途端に、西尾聡雄の頬が真っ赤に染まった……

「ここは会社だよ。それはまずいんじゃない?」

「ここは俺の会社だし、お前は俺の妻だ。何がまずいんだ?」西尾聡雄は反問した。

青木岑は再び言葉を失った……

しょうがない、西尾様の前では、いつも簡単に負けてしまうのだ。

午後のお茶の時間は、二人でイチャイチャしながら過ごした。

青木岑の唇は、キスで少し腫れていた。ようやく西尾聡雄は彼女を解放した。

オフィスを出る時、青木岑は頭を下げて急いで歩いた。誰かに気付かれないように。

しかし、エレベーターホールで思いがけず人と出くわしてしまった……

「申し訳ありません」青木岑はすぐに謝った。

「大丈夫ですよ」笹井春奈は優雅に微笑んだ。

彼女は40分近く待っていた。社長室の重要な来客を一目見るために。

しかし青木岑を見て、少し失望した……

絶世の美人というわけでもなく、セクシーでもない。特別な点は全く見当たらなかった。

服装も普通で……清楚な顔立ちと若く見える年齢以外は、特徴がなかった。

青木岑は本来仕事に行くところだったので、家を出る時は白いシャツと黒のカジュアルパンツを着ていただけだった。黒の低めヒール、とても地味な格好。笹井春奈のような美人さんの前では、確かに目立たなかった。
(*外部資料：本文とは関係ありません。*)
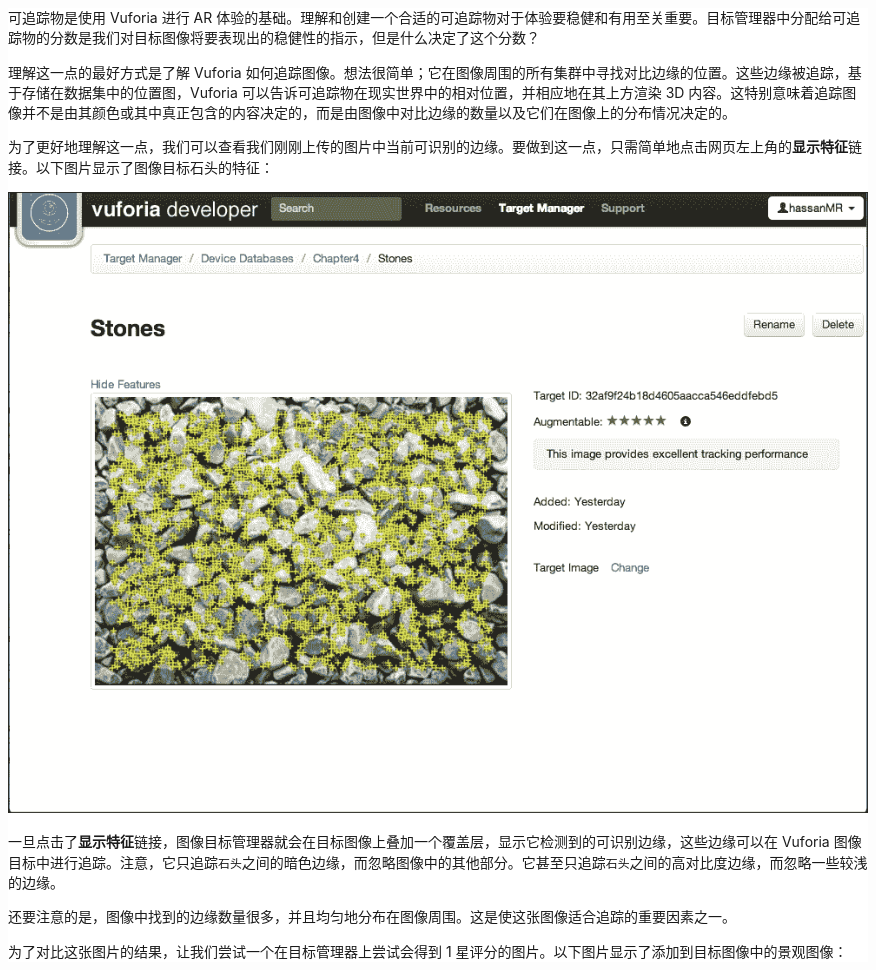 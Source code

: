 可追踪物是使用 Vuforia 进行 AR 体验的基础。理解和创建一个合适的可追踪物对于体验要稳健和有用至关重要。目标管理器中分配给可追踪物的分数是我们对目标图像将要表现出的稳健性的指示，但是什么决定了这个分数？

理解这一点的最好方式是了解 Vuforia 如何追踪图像。想法很简单；它在图像周围的所有集群中寻找对比边缘的位置。这些边缘被追踪，基于存储在数据集中的位置图，Vuforia 可以告诉可追踪物在现实世界中的相对位置，并相应地在其上方渲染 3D 内容。这特别意味着追踪图像并不是由其颜色或其中真正包含的内容决定的，而是由图像中对比边缘的数量以及它们在图像上的分布情况决定的。

为了更好地理解这一点，我们可以查看我们刚刚上传的图片中当前可识别的边缘。要做到这一点，只需简单地点击网页左上角的**显示特征**链接。以下图片显示了图像目标石头的特征：

![什么决定了可追踪物的评分？](img/0032_4_5.jpg)

一旦点击了**显示特征**链接，图像目标管理器就会在目标图像上叠加一个覆盖层，显示它检测到的可识别边缘，这些边缘可以在 Vuforia 图像目标中进行追踪。注意，它只追踪`石头`之间的暗色边缘，而忽略图像中的其他部分。它甚至只追踪`石头`之间的高对比度边缘，而忽略一些较浅的边缘。

还要注意的是，图像中找到的边缘数量很多，并且均匀地分布在图像周围。这是使这张图像适合追踪的重要因素之一。

为了对比这张图片的结果，让我们尝试一个在目标管理器上尝试会得到 1 星评分的图片。以下图片显示了添加到目标图像中的景观图像：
「あなたは…私たちのBOSSのお友達ですか?」笹井春奈は探るように尋ねた。

「あ…はい」青木岑は頷いた。

「前にお見かけしたことがないのですが、初めていらっしゃいましたか?」

「えっと…2回目だと思います」青木岑は一生懸命思い出そうとした。

「BOSSのアメリカのお友達ですか?」笹井春奈は、社長が帰国してから忙しすぎて新しい友人を作る時間はないはずだから、アメリカの同級生かもしれないと考えた。

「いいえ、私たちは長い付き合いなんです……」青木岑は正直に答えた。

「そうですか。それはいいですね。私たちのBOSSは素晴らしい人で、信頼できる友人ですから」

「あなた、社長のことをよくご存知なんですね?」青木岑は顔を上げて笹井春奈を見た。

彼女は馬鹿じゃない。目の前の女が並の人物ではないことを鋭く感じ取っていた。こんな無意味な質問を理由もなくするはずがない。